● DATA IN THIS EXERCISE:
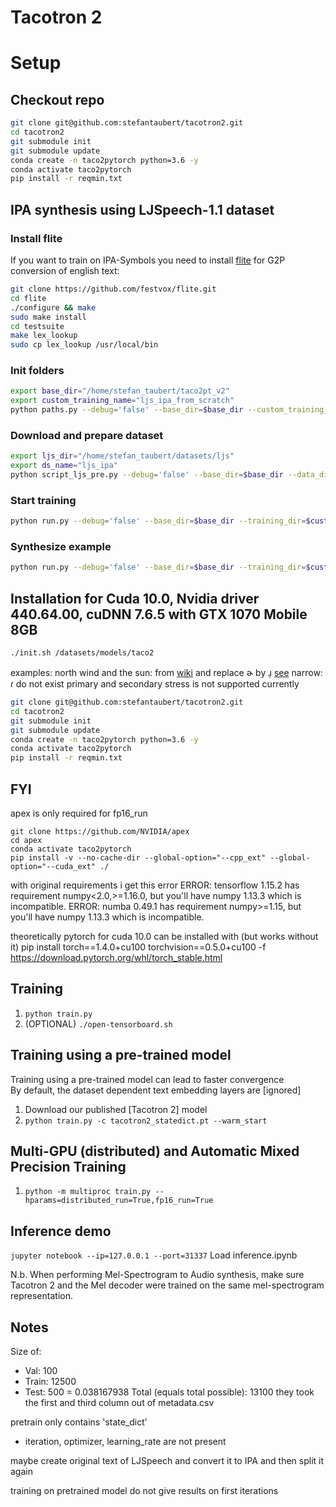 # Tacotron 2

# Setup

## Checkout repo

```bash
git clone git@github.com:stefantaubert/tacotron2.git
cd tacotron2
git submodule init
git submodule update
conda create -n taco2pytorch python=3.6 -y
conda activate taco2pytorch
pip install -r reqmin.txt
```

## IPA synthesis using LJSpeech-1.1 dataset

### Install flite

If you want to train on IPA-Symbols you need to install [flite](https://github.com/festvox/flite) for G2P conversion of english text:

```bash
git clone https://github.com/festvox/flite.git
cd flite
./configure && make
sudo make install
cd testsuite
make lex_lookup
sudo cp lex_lookup /usr/local/bin
```

### Init folders

```bash
export base_dir="/home/stefan_taubert/taco2pt_v2"
export custom_training_name="ljs_ipa_from_scratch"
python paths.py --debug='false' --base_dir=$base_dir --custom_training_name=$custom_training_name
```

### Download and prepare dataset

```bash
export ljs_dir="/home/stefan_taubert/datasets/ljs"
export ds_name="ljs_ipa"
python script_ljs_pre.py --debug='false' --base_dir=$base_dir --data_dir=$ljs_dir --ipa='true' --ds_name=$ds_name --ignore_arcs='true'
```

### Start training

```bash
python run.py --debug='false' --base_dir=$base_dir --training_dir=$custom_training_name --mode='train' --config='configs/ljs_ipa/train.json'
```

### Synthesize example

```bash
python run.py --debug='false' --base_dir=$base_dir --training_dir=$custom_training_name --mode='infer' --config='configs/ljs_ipa/grandfather.json'

```


## Installation for Cuda 10.0, Nvidia driver 440.64.00, cuDNN 7.6.5 with GTX 1070 Mobile 8GB

```bash
./init.sh /datasets/models/taco2
```

examples:
north wind and the sun: from [wiki](https://en.wikipedia.org/wiki/The_North_Wind_and_the_Sun) and replace ɚ by ɹ̩ [see](https://en.wikipedia.org/wiki/R-colored_vowel)
narrow: ɾ do not exist
primary and secondary stress is not supported currently


```bash
git clone git@github.com:stefantaubert/tacotron2.git
cd tacotron2
git submodule init
git submodule update
conda create -n taco2pytorch python=3.6 -y
conda activate taco2pytorch
pip install -r reqmin.txt
```

## FYI

apex is only required for fp16_run
```
git clone https://github.com/NVIDIA/apex
cd apex
conda activate taco2pytorch
pip install -v --no-cache-dir --global-option="--cpp_ext" --global-option="--cuda_ext" ./
```

with original requirements i get this error
ERROR: tensorflow 1.15.2 has requirement numpy<2.0,>=1.16.0, but you'll have numpy 1.13.3 which is incompatible.
ERROR: numba 0.49.1 has requirement numpy>=1.15, but you'll have numpy 1.13.3 which is incompatible.

theoretically pytorch for cuda 10.0 can be installed with (but works without it)
pip install torch==1.4.0+cu100 torchvision==0.5.0+cu100 -f https://download.pytorch.org/whl/torch_stable.html


## Training
1. `python train.py`
2. (OPTIONAL) `./open-tensorboard.sh`

## Training using a pre-trained model
Training using a pre-trained model can lead to faster convergence  
By default, the dataset dependent text embedding layers are [ignored]

1. Download our published [Tacotron 2] model
2. `python train.py -c tacotron2_statedict.pt --warm_start`

## Multi-GPU (distributed) and Automatic Mixed Precision Training
1. `python -m multiproc train.py --hparams=distributed_run=True,fp16_run=True`

## Inference demo
`jupyter notebook --ip=127.0.0.1 --port=31337`
Load inference.ipynb

N.b.  When performing Mel-Spectrogram to Audio synthesis, make sure Tacotron 2
and the Mel decoder were trained on the same mel-spectrogram representation. 

## Notes
Size of:
- Val: 100
- Train: 12500
- Test: 500 = 0.038167938
Total (equals total possible): 13100
they took the first and third column out of metadata.csv

pretrain only contains 'state_dict'
- iteration, optimizer, learning_rate are not present

maybe create original text of LJSpeech and convert it to IPA and then split it again

training on pretrained model do not give results on first iterations
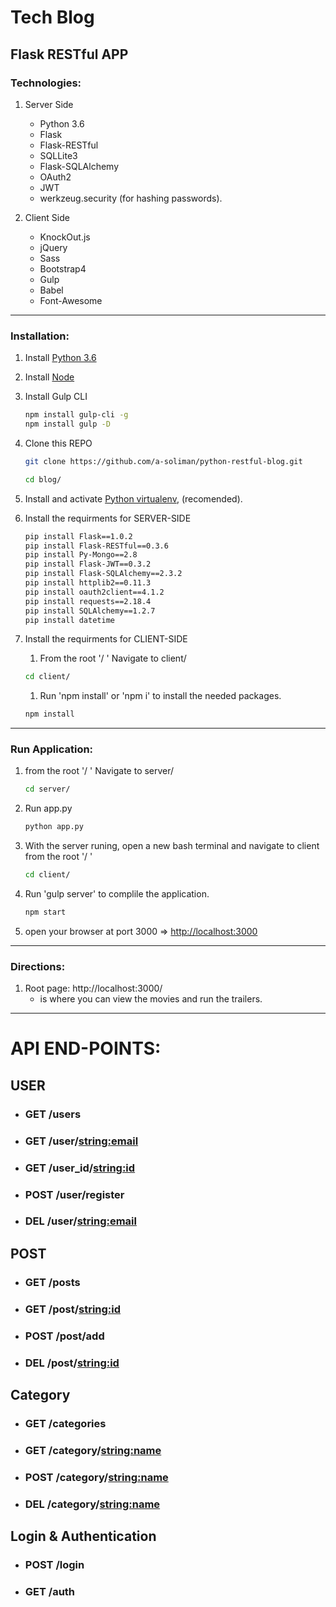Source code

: # Tech Blog
## Flask RESTful APP

### Technologies:
1. Server Side
    - Python 3.6
    - Flask
    - Flask-RESTful
    - SQLLite3
    - Flask-SQLAlchemy
    - OAuth2
    - JWT
    - werkzeug.security (for hashing passwords).

1. Client Side
    - KnockOut.js
    - jQuery
    - Sass
    - Bootstrap4
    - Gulp
    - Babel
    - Font-Awesome

----
### Installation:
1. Install [Python 3.6](https://www.python.org/downloads/)
1. Install [Node](https://nodejs.org/en/)
1. Install Gulp CLI
    ```bash
    npm install gulp-cli -g
    npm install gulp -D
    ```
1. Clone this REPO
    ```bash
    git clone https://github.com/a-soliman/python-restful-blog.git
    ```
    ```bash
    cd blog/
    ```
1. Install and activate [Python virtualenv](https://virtualenv.pypa.io/en/stable/), (recomended).
1. Install the requirments for SERVER-SIDE
    ```bash
    pip install Flask==1.0.2
    pip install Flask-RESTful==0.3.6
    pip install Py-Mongo==2.8
    pip install Flask-JWT==0.3.2
    pip install Flask-SQLAlchemy==2.3.2
    pip install httplib2==0.11.3
    pip install oauth2client==4.1.2
    pip install requests==2.18.4
    pip install SQLAlchemy==1.2.7
    pip install datetime
    ```

1. Install the requirments for CLIENT-SIDE
    1. From the root '/ ' Navigate to client/
    ```bash
    cd client/
    ```

    1. Run 'npm install' or 'npm i' to install the needed packages.
    ```bash
    npm install
    ```
----
### Run Application:
1. from the root '/ ' Navigate to server/
    ```bash
    cd server/
    ```
1. Run app.py
    ```bash
    python app.py
    ```
1. With the server runing, open a new bash terminal and navigate to client from the root '/ '
    ```bash
    cd client/
    ```

1. Run 'gulp server' to complile the application.

    ```bash
    npm start
    ```

1. open your browser at port 3000 => [http://localhost:3000](http://localhost:3000)

----
### Directions:
1. Root page: http://localhost:3000/ 
    - is where you can view the movies and run the trailers.

----
# API END-POINTS:
## USER
- ### GET /users
- ### GET /user/<string:email>
- ### GET /user_id/<string:id>
- ### POST /user/register
- ### DEL /user/<string:email>
## POST
- ### GET /posts
- ### GET /post/<string:id>
- ### POST /post/add
- ### DEL /post/<string:id>

## Category
- ### GET /categories
- ### GET /category/<string:name>
- ### POST /category/<string:name>
- ### DEL /category/<string:name>

## Login & Authentication
- ### POST /login
- ### GET /auth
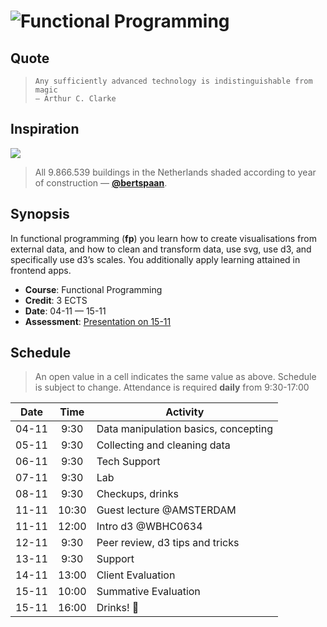 # ![Functional Programming][banner]

## Quote

> ```text
> Any sufficiently advanced technology is indistinguishable from magic
> — Arthur C. Clarke
> ```

## Inspiration

[![][inspiration-cover]][inspiration-link]

> All 9.866.539 buildings in the Netherlands shaded according to year of
> construction
> — [**@bertspaan**][inspiration-author].

## Synopsis

In functional programming (**fp**) you learn how to create visualisations from
external data, and how to clean and transform data, use svg, use d3, and
specifically use d3’s scales.
You additionally apply learning attained in frontend apps.

*   **Course**: Functional Programming
*   **Credit**: 3 ECTS
*   **Date**: 04-11 — 15-11
*   **Assessment**: [Presentation on 15-11][assessment]

## Schedule
> An open value in a cell indicates the same value as above.
> Schedule is subject to change.
Attendance is required **daily** from 9:30-17:00

| Date   |  Time | Activity                             |
|--------|:-----:|--------------------------------------|
| 04-11  |  9:30 | Data manipulation basics, concepting |
| 05-11  |  9:30 | Collecting and cleaning data         |
| 06-11  |  9:30 | Tech Support                         |
| 07-11  |  9:30 | Lab                                  |
| 08-11  |  9:30 | Checkups, drinks                     |
| 11-11  | 10:30 | Guest lecture @AMSTERDAM             |
| 11-11  | 12:00 | Intro d3 @WBHC0634                   |
| 12-11  |  9:30 | Peer review, d3 tips and tricks      |
| 13-11  |  9:30 | Support                              |
| 14-11  | 13:00 | Client Evaluation                    |
| 15-11  | 10:00 | Summative Evaluation                 |
| 15-11  | 16:00 | Drinks! 🍹                            |

[banner]: https://cdn.jsdelivr.net/gh/cmda-tt/logo@6b810afa/banner-functional-programming.svg

[inspiration-cover]: ../images/buildings.jpg

[inspiration-link]: http://code.waag.org/buildings/

[inspiration-author]: https://github.com/bertspaan

[assessment]: ./assessment.md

● WHAT YOU HAVE TO DO:
Using the listing above, reproduce word for word every line from the one containing "- ### GET /posts" through the one containing "9:30 | Collecting". Pictures must be left out.

● THE COMPLETED TASK:
- ### GET /posts
- ### GET /post/<string:id>
- ### POST /post/add
- ### DEL /post/<string:id>

## Category
- ### GET /categories
- ### GET /category/<string:name>
- ### POST /category/<string:name>
- ### DEL /category/<string:name>

## Login & Authentication
- ### POST /login
- ### GET /auth
 # ![Functional Programming][banner]

## Quote

> ```text
> Any sufficiently advanced technology is indistinguishable from magic
> — Arthur C. Clarke
> ```

## Inspiration

[![][inspiration-cover]][inspiration-link]

> All 9.866.539 buildings in the Netherlands shaded according to year of
> construction
> — [**@bertspaan**][inspiration-author].

## Synopsis

In functional programming (**fp**) you learn how to create visualisations from
external data, and how to clean and transform data, use svg, use d3, and
specifically use d3’s scales.
You additionally apply learning attained in frontend apps.

*   **Course**: Functional Programming
*   **Credit**: 3 ECTS
*   **Date**: 04-11 — 15-11
*   **Assessment**: [Presentation on 15-11][assessment]

## Schedule
> An open value in a cell indicates the same value as above.
> Schedule is subject to change.
Attendance is required **daily** from 9:30-17:00

| Date   |  Time | Activity                             |
|--------|:-----:|--------------------------------------|
| 04-11  |  9:30 | Data manipulation basics, concepting |
| 05-11  |  9:30 | Collecting and cleaning data         |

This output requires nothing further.